Au niveau fédéral (Ottawa)
Au Québec
Opération Essai, dérivée d'un premier plan, élaboré en 1960, par la Section de la planification et des opérations du Commandement du Québec. Cette même année 1960, Jean Lesage devient chef du gouvernement du Québec et lance la "Révolution tranquille", un processus à caractère bipolaire. Ce processus est devenu un champ de bataille clé entre deux forces opposées. La première visait à installer une élite technocratique au Québec tout en sécularisant la province en vue d'une nouvelle culture malthusienne qui pourrait être reconstruite selon la volonté de l'oligarchie. La force opposée était représentée par les forces d'édification nationale, en grande partie catholiques, alors centrées sur Lesage et Daniel Johnson, qui souhaitaient diriger l'énergie révolutionnaire qui embrassait alors le Québec autour d'une stratégie anti-impériale de républicanisme et de progrès technologique.
Chronologie de la crise d'octobre 1970
La chronologie ci-dessous remet en cause la thèse officielle, et met en évidence de nombreuses contradictions.
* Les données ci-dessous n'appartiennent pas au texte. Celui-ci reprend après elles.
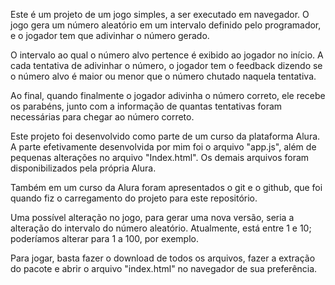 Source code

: Este é um projeto de um jogo simples, a ser executado em navegador. O jogo gera um número aleatório em um intervalo definido pelo programador, e o jogador tem que adivinhar o número gerado.

O intervalo ao qual o número alvo pertence é exibido ao jogador no início. A cada tentativa de adivinhar o número, o jogador tem o feedback dizendo se o número alvo é maior ou menor que o número chutado naquela tentativa.

Ao final, quando finalmente o jogador adivinha o número correto, ele recebe os parabéns, junto com a informação de quantas tentativas foram necessárias para chegar ao número correto.

Este projeto foi desenvolvido como parte de um curso da plataforma Alura. A parte efetivamente desenvolvida por mim foi o arquivo "app.js", além de pequenas alterações no arquivo "Index.html".
Os demais arquivos foram disponibilizados pela própria Alura.

Também em um curso da Alura foram apresentados o git e o github, que foi quando fiz o carregamento do projeto para este repositório.

Uma possível alteração no jogo, para gerar uma nova versão, seria a alteração do intervalo do número aleatório. Atualmente, está entre 1 e 10; poderíamos alterar para 1 a 100, por exemplo.

Para jogar, basta fazer o download de todos os arquivos, fazer a extração do pacote e abrir o arquivo "index.html" no navegador de sua preferência.
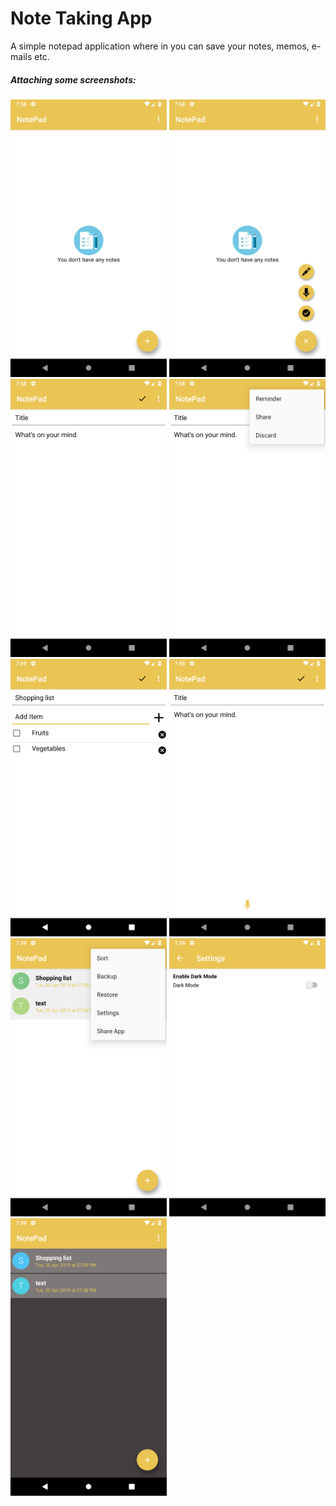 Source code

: # Note Taking App
A simple notepad application where in you can save your notes, memos, e-mails etc.

##### <b> Attaching some screenshots: </b> 

<img src = "screenshots/Screenshot_1556634493.png" width = "250" />  <img src = "screenshots/Screenshot_1556634496.png" width = "250" />
<img src = "screenshots/Screenshot_1556634503.png" width = "250" />  <img src = "screenshots/Screenshot_1556634507.png" width = "250" />
<img src = "screenshots/Screenshot_1556634562.png" width = "250" />  <img src = "screenshots/Screenshot_1556634574.png" width = "250" />
<img src = "screenshots/Screenshot_1556634580.png" width = "250" />  <img src = "screenshots/Screenshot_1556634586.png" width = "250" />
<img src = "screenshots/Screenshot_1556634593.png" width = "250" />
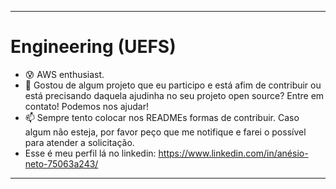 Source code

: <hr>
<h1>Engineering (UEFS) </h1>

<!--
**AnesioSousa/AnesioSousa** is a ✨ _special_ ✨ repository because its `README.md` (this file) appears on your GitHub profile.

Here are some ideas to get you started:
-->
- 😰 AWS enthusiast.
- 👯 Gostou de algum projeto que eu participo e está afim de contribuir ou está precisando daquela ajudinha no seu projeto open source? Entre em contato! Podemos nos ajudar! 
- 📫 Sempre tento colocar nos READMEs formas de contribuir. Caso algum não esteja, por favor peço que me notifique e farei o possível para atender a solicitação.
-  Esse é meu perfil lá no linkedin: <https://www.linkedin.com/in/anésio-neto-75063a243/>

<hr>
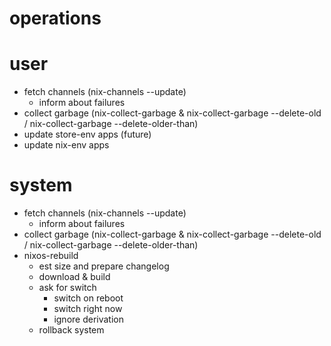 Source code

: # operations

# user

- fetch channels (nix-channels --update)
  - inform about failures
- collect garbage (nix-collect-garbage & nix-collect-garbage --delete-old / nix-collect-garbage --delete-older-than)
- update store-env apps (future)
- update nix-env apps

# system

- fetch channels (nix-channels --update)
  - inform about failures
- collect garbage (nix-collect-garbage & nix-collect-garbage --delete-old / nix-collect-garbage --delete-older-than)
- nixos-rebuild
  - est size and prepare changelog
  - download & build
  - ask for switch
    - switch on reboot
    - switch right now
    - ignore derivation
  - rollback system
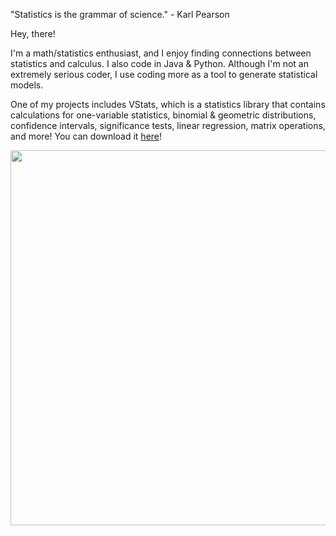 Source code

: "Statistics is the grammar of science." - Karl Pearson

Hey, there! 

I'm a math/statistics enthusiast, and I enjoy finding connections between statistics and calculus. I also code in Java & Python. Although I'm not an extremely serious coder, I use coding more as a tool to generate statistical models. 

One of my projects includes VStats, which is a statistics library that contains calculations for one-variable statistics, binomial & geometric distributions, confidence intervals, significance tests, linear regression, matrix operations, and more! You can download it <a href="https://captmd-11.github.io/blog/vstats/" target="_blank">here</a>! 

<p align="center">
  <img
  src="https://github-readme-stats.vercel.app/api?username=CaptMD-11&show_icons=true&theme=prussian" width="600">
</p>
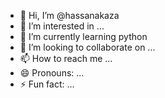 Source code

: - 👋 Hi, I’m @hassanakaza
- 👀 I’m interested in ...
- 🌱 I’m currently learning python 
- 💞️ I’m looking to collaborate on ...
- 📫 How to reach me ...
- 😄 Pronouns: ...
- ⚡ Fun fact: ...

<!---
hassanakaza/hassanakaza is a ✨ special ✨ repository because its `README.md` (this file) appears on your GitHub profile.
You can click the Preview link to take a look at your changes.
--->
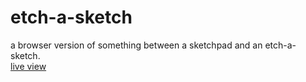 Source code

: # etch-a-sketch

a browser version of something between a sketchpad and an etch-a-sketch.  
[live view](https://kojokwakye.github.io/etch-a-sketch/)

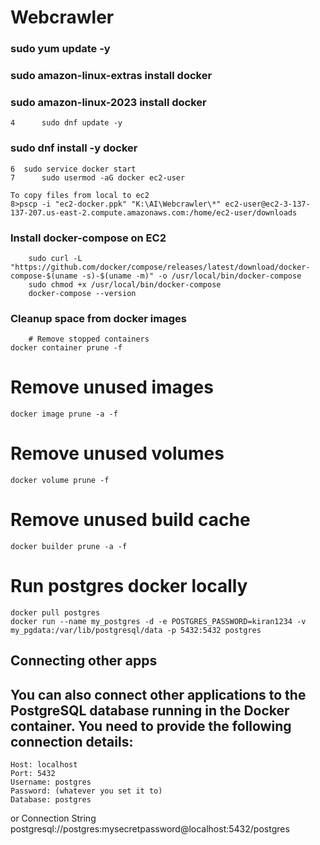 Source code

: # Webcrawler
### sudo yum update -y
### sudo amazon-linux-extras install docker
### sudo amazon-linux-2023 install docker
    4      sudo dnf update -y
### sudo dnf install -y docker
    6  sudo service docker start
    7      sudo usermod -aG docker ec2-user

    To copy files from local to ec2 
    8>pscp -i "ec2-docker.ppk" "K:\AI\Webcrawler\*" ec2-user@ec2-3-137-137-207.us-east-2.compute.amazonaws.com:/home/ec2-user/downloads

### Install docker-compose on EC2
        sudo curl -L "https://github.com/docker/compose/releases/latest/download/docker-compose-$(uname -s)-$(uname -m)" -o /usr/local/bin/docker-compose
        sudo chmod +x /usr/local/bin/docker-compose
        docker-compose --version

### Cleanup space from docker images
        # Remove stopped containers
    docker container prune -f

# Remove unused images
    docker image prune -a -f

# Remove unused volumes
    docker volume prune -f

# Remove unused build cache
    docker builder prune -a -f


# Run postgres docker locally
    docker pull postgres
    docker run --name my_postgres -d -e POSTGRES_PASSWORD=kiran1234 -v my_pgdata:/var/lib/postgresql/data -p 5432:5432 postgres

## Connecting other apps
## You can also connect other applications to the PostgreSQL database running in the Docker container. You need to provide the following connection details:

    Host: localhost
    Port: 5432
    Username: postgres
    Password: (whatever you set it to)
    Database: postgres
or Connection String
        postgresql://postgres:mysecretpassword@localhost:5432/postgres
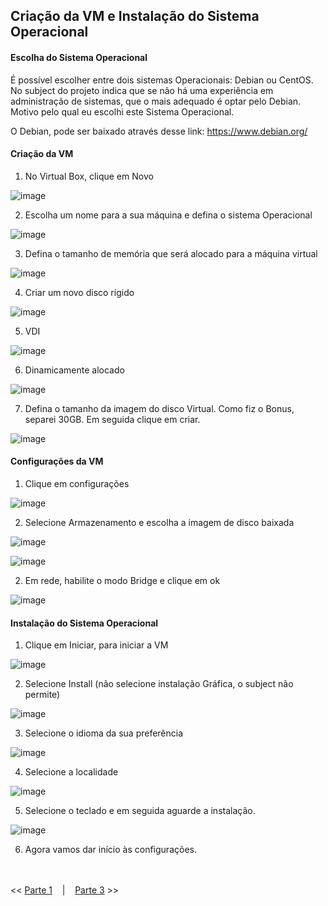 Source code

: ## Criação da VM e Instalação do Sistema Operacional

#### Escolha do Sistema Operacional

É possível escolher entre dois sistemas Operacionais: Debian ou CentOS. No subject do projeto indica que se não há uma experiência em administração de sistemas, que o mais adequado é optar pelo Debian. Motivo pelo qual eu escolhi este Sistema Operacional.

O Debian, pode ser baixado através desse link: https://www.debian.org/

#### Criação da VM

1. No Virtual Box, clique em Novo

![image](https://user-images.githubusercontent.com/82785772/137586899-305e824b-4eab-48b2-9e55-62d164831641.png)

2. Escolha um nome para a sua máquina e defina o sistema Operacional

![image](https://user-images.githubusercontent.com/82785772/137586983-817de04a-f07d-46c7-8edf-7b2930eea2fc.png)

3. Defina o tamanho de memória que será alocado para a máquina virtual

![image](https://user-images.githubusercontent.com/82785772/137587009-aecac564-a16e-49de-8758-982f623a08b6.png)

4. Criar um novo disco rígido

![image](https://user-images.githubusercontent.com/82785772/137587044-ba8e76a9-dddd-45f5-931f-b658c4011970.png)

5. VDI

![image](https://user-images.githubusercontent.com/82785772/137587075-26a3ac89-e34c-466b-ab18-81b479a5d062.png)

6. Dinamicamente alocado

![image](https://user-images.githubusercontent.com/82785772/137587094-1f59d392-b3c9-4cb8-ad33-653d273a8d70.png)

7. Defina o tamanho da imagem do disco Virtual. Como fiz o Bonus, separei 30GB. Em seguida clique em criar.

![image](https://user-images.githubusercontent.com/82785772/137587131-c3f6ec1e-4e5a-441d-be1a-d954814a1a6d.png)

#### Configurações da VM

1. Clique em configurações

![image](https://user-images.githubusercontent.com/82785772/137587412-7a651285-96c6-4f0d-bd16-56b45cd17101.png)

2. Selecione Armazenamento e escolha a imagem de disco baixada

![image](https://user-images.githubusercontent.com/82785772/137587470-3c740f33-0cb3-4e11-9da9-8fae1250797c.png)

![image](https://user-images.githubusercontent.com/82785772/137587645-afce6e32-9f30-4e8c-a70b-249181815900.png)

2. Em rede, habilite o modo Bridge e clique em ok

![image](https://user-images.githubusercontent.com/82785772/137587657-06250a4d-3894-46f8-b0cd-a70dd5fbfb86.png)


#### Instalação do Sistema Operacional

1. Clique em Iniciar, para iniciar a VM

![image](https://user-images.githubusercontent.com/82785772/137587196-2b239f0d-adbf-404c-9679-1c3d10000e2c.png)

2. Selecione Install (não selecione instalação Gráfica, o subject não permite)

![image](https://user-images.githubusercontent.com/82785772/137587800-20a63455-bb1f-4a27-a909-9835d221c0ea.png)

3. Selecione o idioma da sua preferência

![image](https://user-images.githubusercontent.com/82785772/137587826-333545b4-6ffa-4bc6-8481-08ff0abde739.png)

4. Selecione a localidade

![image](https://user-images.githubusercontent.com/82785772/137587839-913a1685-1dc5-48d9-893f-0d90dfe9ae40.png)

5. Selecione o teclado e em seguida aguarde a instalação.

![image](https://user-images.githubusercontent.com/82785772/137587851-ce086e53-f318-4586-83a4-43541b080566.png)

6. Agora vamos dar início às configurações.

<br><br>
<< [Parte 1](https://github.com/vangoncalez/42sp_born2beroot/blob/main/parte_01.md) &nbsp;&nbsp;&nbsp;|&nbsp;&nbsp;&nbsp; [Parte 3](https://github.com/vangoncalez/42sp_born2beroot/blob/main/parte_03.md) >>
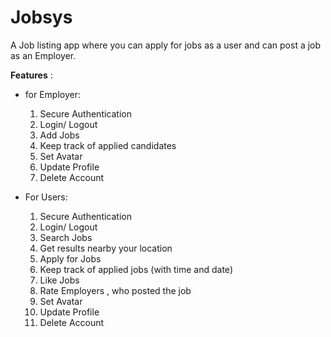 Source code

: # Jobsys
A Job listing app where you can apply for jobs as a user and can post a job as an Employer.

**Features** :
- for Employer:
    1. Secure Authentication
    2. Login/ Logout 
    3. Add Jobs
    4. Keep track of applied candidates
    5. Set Avatar
    6. Update Profile
    7. Delete Account
  
- For Users:
    1. Secure Authentication
    2. Login/ Logout
    3. Search Jobs
    4. Get results nearby your location
    5. Apply for Jobs
    6. Keep track of applied jobs (with time and date)
    7. Like Jobs
    8. Rate Employers , who posted the job
    9. Set Avatar
    10. Update Profile
    11. Delete Account
    
    
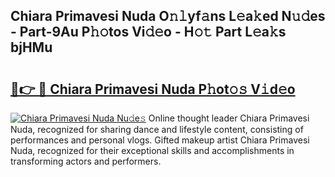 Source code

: ## Chiara Primavesi Nuda O𝚗𝚕yf𝚊ns L𝚎a𝚔ed N𝚞𝚍es - Part-9Au P𝚑𝚘tos Vi𝚍𝚎o - H𝚘𝚝 Part L𝚎a𝚔s bjHMu

# <h2><a href="http://kf8bf5.oniu.top/?m=Chiara+Primavesi+Nuda">🔗👉 🔴 Chiara Primavesi Nuda P𝚑ot𝚘𝚜 V𝚒d𝚎o</a></h2>

[![Chiara Primavesi Nuda Nu𝚍e𝚜](https://i.imgur.com/0qMVB7G.gif)](http://kf8bf5.oniu.top/?m=Chiara+Primavesi+Nuda)
Online thought leader Chiara Primavesi Nuda, recognized for sharing dance and lifestyle content, consisting of performances and personal vlogs. Gifted makeup artist Chiara Primavesi Nuda, recognized for their exceptional skills and accomplishments in transforming actors and performers.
Selon Pierre Vallières, " à la fin de l'été 1970, tout était en place, et la liaison entre l'armée et les forces de police concernées était devenue hebdomadaire, parfois quotidienne ". Il ajoute que " en juin, le contenu du manifeste d'octobre avait déjà été publié dans certains journaux, à la suite du complot avorté de Lanctôt-Marcil contre le consulat américain ; les revendications du FLQ étaient connues et, enfin, les bases opérationnelles du FLQ (à l'exception de l'appartement loué en septembre dans le nord de Montréal par Cossette-Trudel) avaient été démantelées ou étaient connues de la police. Le FLQ-1970 était sous contrôle en octobre, et aucune surprise n'était possible ".
James Cross est enlevé
Enlèvement de Pierre Laporte : la crise s'intensifie.
Vallière rapporte que " les six témoins oculaires de l'enlèvement de Pierre Laporte (son neveu, sa femme et leurs voisins) sont unanimes : les ravisseurs étaient "propres" et bien habillés, ce que le sergent Desjardins a confirmé aux journalistes le soir même (...) Un autre témoin, qui travaillait dans une station-service du boulevard Taschereau, a déclaré que peu avant l'enlèvement du ministre, des inconnus lui avaient demandé comment se rendre rue Robitaille. J'ai cru que c'était des policiers, dit-il, parce que l'un d'eux portait quelque chose qui ressemblait à un talkie-walkie".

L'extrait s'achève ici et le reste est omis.